__WHAT YOU WILL DO__.
Reproduce precisely the lines between the start of the data below and the line with "jdatetime_not_equal[:Y/m/d h:i:s]", both included.

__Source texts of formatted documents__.
_ _ _ _ _

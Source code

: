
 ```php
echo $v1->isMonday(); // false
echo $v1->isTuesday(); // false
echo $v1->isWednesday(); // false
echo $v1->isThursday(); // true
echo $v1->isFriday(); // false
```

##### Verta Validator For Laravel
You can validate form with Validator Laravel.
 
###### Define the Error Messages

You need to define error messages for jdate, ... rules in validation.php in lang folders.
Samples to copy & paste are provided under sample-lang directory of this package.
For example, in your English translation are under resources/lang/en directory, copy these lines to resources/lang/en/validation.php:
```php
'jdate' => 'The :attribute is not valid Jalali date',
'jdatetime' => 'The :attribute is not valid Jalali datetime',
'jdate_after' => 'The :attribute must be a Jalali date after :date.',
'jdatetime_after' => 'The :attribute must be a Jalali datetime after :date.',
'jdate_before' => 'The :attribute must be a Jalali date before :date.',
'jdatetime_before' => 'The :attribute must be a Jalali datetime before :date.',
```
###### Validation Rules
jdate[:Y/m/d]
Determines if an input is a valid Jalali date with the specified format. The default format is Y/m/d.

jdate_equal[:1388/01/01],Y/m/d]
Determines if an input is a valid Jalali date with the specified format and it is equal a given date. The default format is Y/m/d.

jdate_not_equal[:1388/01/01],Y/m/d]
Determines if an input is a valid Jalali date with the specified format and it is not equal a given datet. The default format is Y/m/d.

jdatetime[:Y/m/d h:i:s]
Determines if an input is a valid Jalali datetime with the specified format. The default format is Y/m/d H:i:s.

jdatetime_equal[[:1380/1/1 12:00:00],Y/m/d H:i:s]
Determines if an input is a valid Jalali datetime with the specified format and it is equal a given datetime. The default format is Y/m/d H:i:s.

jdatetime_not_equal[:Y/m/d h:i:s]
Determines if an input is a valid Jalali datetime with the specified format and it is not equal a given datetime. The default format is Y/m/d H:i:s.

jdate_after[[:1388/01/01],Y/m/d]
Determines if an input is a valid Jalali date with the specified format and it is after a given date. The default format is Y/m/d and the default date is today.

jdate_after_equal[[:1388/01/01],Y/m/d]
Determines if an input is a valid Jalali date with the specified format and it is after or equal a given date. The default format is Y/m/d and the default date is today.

_ _ _ _ _

__RESPONSE BELOW__.
Source code

:
 ```php
echo $v1->isMonday(); // false
echo $v1->isTuesday(); // false
echo $v1->isWednesday(); // false
echo $v1->isThursday(); // true
echo $v1->isFriday(); // false
```

##### Verta Validator For Laravel
You can validate form with Validator Laravel.
 
###### Define the Error Messages

You need to define error messages for jdate, ... rules in validation.php in lang folders.
Samples to copy & paste are provided under sample-lang directory of this package.
For example, in your English translation are under resources/lang/en directory, copy these lines to resources/lang/en/validation.php:
```php
'jdate' => 'The :attribute is not valid Jalali date',
'jdatetime' => 'The :attribute is not valid Jalali datetime',
'jdate_after' => 'The :attribute must be a Jalali date after :date.',
'jdatetime_after' => 'The :attribute must be a Jalali datetime after :date.',
'jdate_before' => 'The :attribute must be a Jalali date before :date.',
'jdatetime_before' => 'The :attribute must be a Jalali datetime before :date.',
```
###### Validation Rules
jdate[:Y/m/d]
Determines if an input is a valid Jalali date with the specified format. The default format is Y/m/d.

jdate_equal[:1388/01/01],Y/m/d]
Determines if an input is a valid Jalali date with the specified format and it is equal a given date. The default format is Y/m/d.

jdate_not_equal[:1388/01/01],Y/m/d]
Determines if an input is a valid Jalali date with the specified format and it is not equal a given datet. The default format is Y/m/d.

jdatetime[:Y/m/d h:i:s]
Determines if an input is a valid Jalali datetime with the specified format. The default format is Y/m/d H:i:s.

jdatetime_equal[[:1380/1/1 12:00:00],Y/m/d H:i:s]
Determines if an input is a valid Jalali datetime with the specified format and it is equal a given datetime. The default format is Y/m/d H:i:s.

jdatetime_not_equal[:Y/m/d h:i:s]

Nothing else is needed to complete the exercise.